Les 1re ont accueilli Louis-Philippe Dalembert, écrivain haïtien, grand voyageur puisque ses études, ses parcours universitaires et professionnels l’ont poussé à s’installer successivement à Jérusalem, en Amérique du Nord et du Sud, dans les différents pays d’Afrique, à Paris, à la Villa Médicis. Faute de temps les élèves n’avaient pas pu se procurer son dernier livre mais avaient reçu via Internet plusieurs poèmes qui leur ont permis d’approcher le style et la sensibilité de l’auteur. C’était ce dont ils avaient besoin pour leur donner l’envie d’écrire à leur tour. Deux rencontres d’1 h 30 avec une classe de 1re L et une classe de 1re S à l’initiative, pour cette dernière, du professeur de sciences économiques, un détail qui ne manque pas d’importance. Deux groupes très différents dans leurs approches. Les questions des littéraires se sont portées sur l’écriture, l’inspiration, les langues de l’écrivain, celle de son pays d’origine et/ou le français vestige de la colonisation. Les élèves de la section scientifique ont abordé des sujets plus généraux mais tout aussi intéressants, socio-économiques, politiques, se sont renseignés sur les coutumes, les habitudes, les difficultés pour diffuser les écrits dans les pays où lire est un luxe réservé à une minorité.

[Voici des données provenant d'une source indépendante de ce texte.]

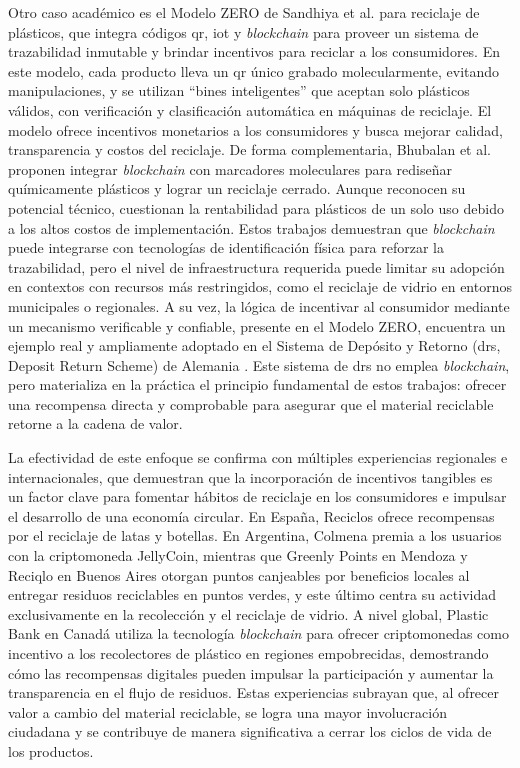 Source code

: Otro caso académico es el Modelo ZERO de Sandhiya et al. \cite{sandhiya2020investigating} para reciclaje de plásticos, que integra códigos \gls{qr}, \gls{iot} y \textit{blockchain} para proveer un sistema de trazabilidad inmutable y brindar incentivos para reciclar a los consumidores. En este modelo, cada producto lleva un \gls{qr} único grabado molecularmente, evitando manipulaciones, y se utilizan ``bines inteligentes'' que aceptan solo plásticos válidos, con verificación y clasificación automática en máquinas de reciclaje. El modelo ofrece incentivos monetarios a los consumidores y busca mejorar calidad, transparencia y costos del reciclaje. De forma complementaria, Bhubalan et al. \cite{bhubalan2022blockchain} proponen integrar \textit{blockchain} con marcadores moleculares para rediseñar químicamente plásticos y lograr un reciclaje cerrado. Aunque reconocen su potencial técnico, cuestionan la rentabilidad para plásticos de un solo uso debido a los altos costos de implementación. Estos trabajos demuestran que \textit{blockchain} puede integrarse con tecnologías de identificación física para reforzar la trazabilidad, pero el nivel de infraestructura requerida puede limitar su adopción en contextos con recursos más restringidos, como el reciclaje de vidrio en entornos municipales o regionales. A su vez, la lógica de incentivar al consumidor mediante un mecanismo verificable y confiable, presente en el Modelo ZERO, encuentra un ejemplo real y ampliamente adoptado en el Sistema de Depósito y Retorno (\gls{drs}, Deposit Return Scheme)  de Alemania \cite{picuno2025potential}. Este sistema de \gls{drs} no emplea \textit{blockchain}, pero materializa en la práctica el principio fundamental de estos trabajos: ofrecer una recompensa directa y comprobable para asegurar que el material reciclable retorne a la cadena de valor.

La efectividad de este enfoque se confirma con múltiples experiencias regionales e internacionales, que demuestran que la incorporación de incentivos tangibles es un factor clave para fomentar hábitos de reciclaje en los consumidores e impulsar el desarrollo de una economía circular. En España, Reciclos \cite{reciclos2024} ofrece recompensas por el reciclaje de latas y botellas. En Argentina, Colmena \cite{colmena2024} premia a los usuarios con la \gls{criptomoneda} JellyCoin, mientras que Greenly Points \cite{greenlypoints2024} en Mendoza y Reciqlo en Buenos Aires \cite{innovar2024vidrio} otorgan puntos canjeables por beneficios locales al entregar residuos reciclables en puntos verdes, y este último centra su actividad exclusivamente en la recolección y el reciclaje de vidrio. A nivel global, Plastic Bank en Canadá utiliza la tecnología \textit{blockchain} para ofrecer criptomonedas como incentivo a los recolectores de plástico en regiones empobrecidas, demostrando cómo las recompensas digitales pueden impulsar la participación y aumentar la transparencia en el flujo de residuos. Estas experiencias subrayan que, al ofrecer valor a cambio del material reciclable, se logra una mayor involucración ciudadana y se contribuye de manera significativa a cerrar los ciclos de vida de los productos.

Les 2de ont été bousculés par Gabriel Okoundji qui, non seulement ne leur a pas récité des passages entiers du Cid ou du Lac de Lamartine, comme l’avait fait Louis-Philippe Dalembert la veille, mais les a dissuadés avec un certain humour, de se soumettre à la loi des alexandrins, provocation certes, histoire de les affranchir des contraintes littéraires pour mieux libérer la Parole. Surpris dans un premier temps, sur la défensive quelquefois, les élèves ont joué le jeu littéraire en passant avec une grande simplicité de l’écrit à l’oral et en offrant à tous, leurs textes. Un exercice pourtant difficile dans la mesure où Gabriel Okoundji remettait sans cesse en question leurs lectures jusqu’à ce que le produit corresponde aux sentiments couchés sur le papier. Très différente des rencontres précédentes, celle-ci a étonné les élèves qui s’attendaient au jeu habituel des questions/réponses faites aux écrivains et qui n’imaginaient guère être mis sur la sellette ! Nul doute que cet échange a créé dans la classe un climat de confiance sans lequel il est difficile d’exprimer et de partager les mots de la poésie.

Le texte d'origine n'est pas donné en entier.